◆ **WHAT IS REQUIRED**:
Read the records and gather each line that includes "saveContextOnRethrow".

◆ **GIVEN ENTRIES**:

---------------

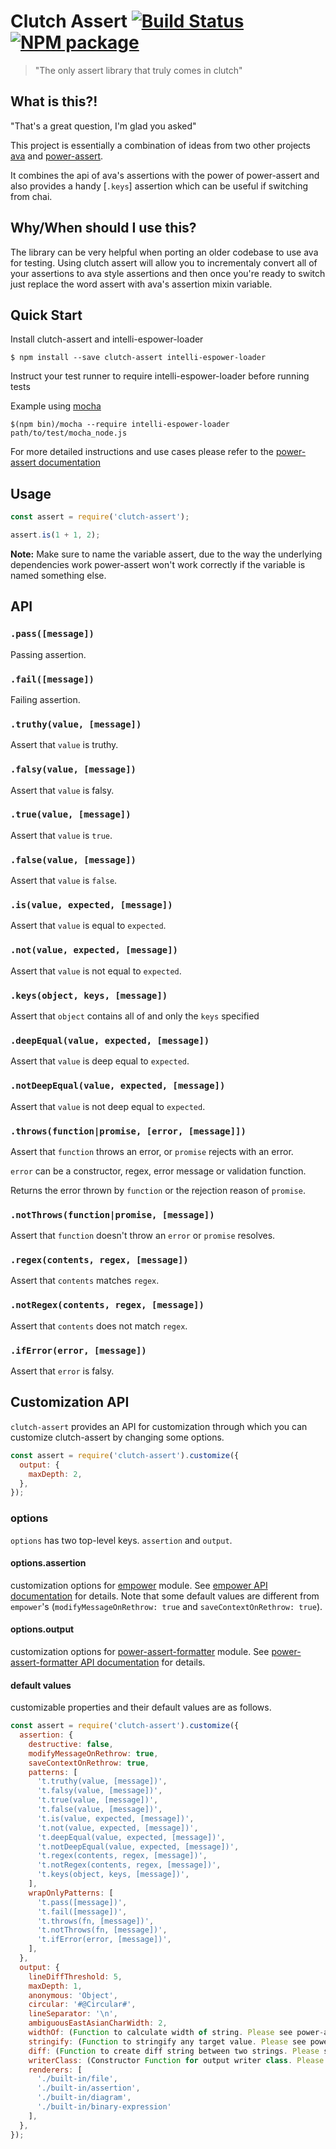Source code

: # Clutch Assert [![Build Status][travis-image]][travis-url] [![NPM package][npm-image]][npm-url]
> "The only assert library that truly comes in clutch"

## What is this?!
"That's a great question, I'm glad you asked"

This project is essentially a combination of ideas from two other projects
[ava](https://github.com/avajs/ava) and
[power-assert](github.com/power-assert-js/power-assert).

It combines the api of ava's assertions with the power of power-assert and also
provides a handy [`.keys`] assertion which can be useful if switching from chai.

## Why/When should I use this?

The library can be very helpful when porting an older codebase to use ava for
testing. Using clutch assert will allow you to incrementaly convert all of your
assertions to ava style assertions and then once you're ready to switch just
replace the word assert with ava's assertion mixin variable.

## Quick Start

Install clutch-assert and intelli-espower-loader

```
$ npm install --save clutch-assert intelli-espower-loader
```

Instruct your test runner to require intelli-espower-loader before running tests

Example using [mocha](https://visionmedia.github.io/mocha/)
```
$(npm bin)/mocha --require intelli-espower-loader path/to/test/mocha_node.js
```
For more detailed instructions and use cases please refer to the
[power-assert documentation](https://github.com/power-assert-js/power-assert)

## Usage

```js
const assert = require('clutch-assert');

assert.is(1 + 1, 2);
```

**Note:** Make sure to name the variable assert, due to the way the underlying
dependencies work power-assert won't work correctly if the variable is named
something else.

## API

### `.pass([message])`

Passing assertion.

### `.fail([message])`

Failing assertion.

### `.truthy(value, [message])`

Assert that `value` is truthy.

### `.falsy(value, [message])`

Assert that `value` is falsy.

### `.true(value, [message])`

Assert that `value` is `true`.

### `.false(value, [message])`

Assert that `value` is `false`.

### `.is(value, expected, [message])`

Assert that `value` is equal to `expected`.

### `.not(value, expected, [message])`

Assert that `value` is not equal to `expected`.

### `.keys(object, keys, [message])`

Assert that `object` contains all of and only the `keys` specified

### `.deepEqual(value, expected, [message])`

Assert that `value` is deep equal to `expected`.

### `.notDeepEqual(value, expected, [message])`

Assert that `value` is not deep equal to `expected`.

### `.throws(function|promise, [error, [message]])`

Assert that `function` throws an error, or `promise` rejects with an error.

`error` can be a constructor, regex, error message or validation function.

Returns the error thrown by `function` or the rejection reason of `promise`.

### `.notThrows(function|promise, [message])`

Assert that `function` doesn't throw an `error` or `promise` resolves.

### `.regex(contents, regex, [message])`

Assert that `contents` matches `regex`.

### `.notRegex(contents, regex, [message])`

Assert that `contents` does not match `regex`.

### `.ifError(error, [message])`

Assert that `error` is falsy.

## Customization API

`clutch-assert` provides an API for customization through which you can
customize clutch-assert by changing some options.

```js
const assert = require('clutch-assert').customize({
  output: {
    maxDepth: 2,
  },
});
```

### options

`options` has two top-level keys. `assertion` and `output`.

#### options.assertion

customization options for [empower](https://github.com/power-assert-js/empower) module.
 See [empower API documentation](https://github.com/power-assert-js/empower#api) for details.
Note that some default values are different from `empower`'s
(`modifyMessageOnRethrow: true` and `saveContextOnRethrow: true`).

#### options.output

customization options for [power-assert-formatter](https://github.com/power-assert-js/power-assert-formatter) module.
See [power-assert-formatter API documentation](https://github.com/power-assert-js/power-assert-formatter#api) for details.

#### default values

customizable properties and their default values are as follows.

```js
const assert = require('clutch-assert').customize({
  assertion: {
    destructive: false,
    modifyMessageOnRethrow: true,
    saveContextOnRethrow: true,
    patterns: [
      't.truthy(value, [message])',
      't.falsy(value, [message])',
      't.true(value, [message])',
      't.false(value, [message])',
      't.is(value, expected, [message])',
      't.not(value, expected, [message])',
      't.deepEqual(value, expected, [message])',
      't.notDeepEqual(value, expected, [message])',
      't.regex(contents, regex, [message])',
      't.notRegex(contents, regex, [message])',
      't.keys(object, keys, [message])',
    ],
    wrapOnlyPatterns: [
      't.pass([message])',
      't.fail([message])',
      't.throws(fn, [message])',
      't.notThrows(fn, [message])',
      't.ifError(error, [message])',
    ],
  },
  output: {
    lineDiffThreshold: 5,
    maxDepth: 1,
    anonymous: 'Object',
    circular: '#@Circular#',
    lineSeparator: '\n',
    ambiguousEastAsianCharWidth: 2,
    widthOf: (Function to calculate width of string. Please see power-assert-formatter's documentation)
    stringify: (Function to stringify any target value. Please see power-assert-formatter's documentation)
    diff: (Function to create diff string between two strings. Please see power-assert-formatter's documentation)
    writerClass: (Constructor Function for output writer class. Please see power-assert-formatter's documentation)
    renderers: [
      './built-in/file',
      './built-in/assertion',
      './built-in/diagram',
      './built-in/binary-expression'
    ],
  },
});
```

[npm-url]: https://www.npmjs.com/package/clutch-assert
[npm-image]: https://img.shields.io/npm/v/clutch-assert.svg?style=flat-square

[travis-url]: https://travis-ci.org/smartcar/clutch-assert
[travis-image]: https://img.shields.io/travis/smartcar/clutch-assert.svg?style=flat-square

---------------

◆ **OUTPUT OF THE EXERCISE**:
(`modifyMessageOnRethrow: true` and `saveContextOnRethrow: true`).
    saveContextOnRethrow: true,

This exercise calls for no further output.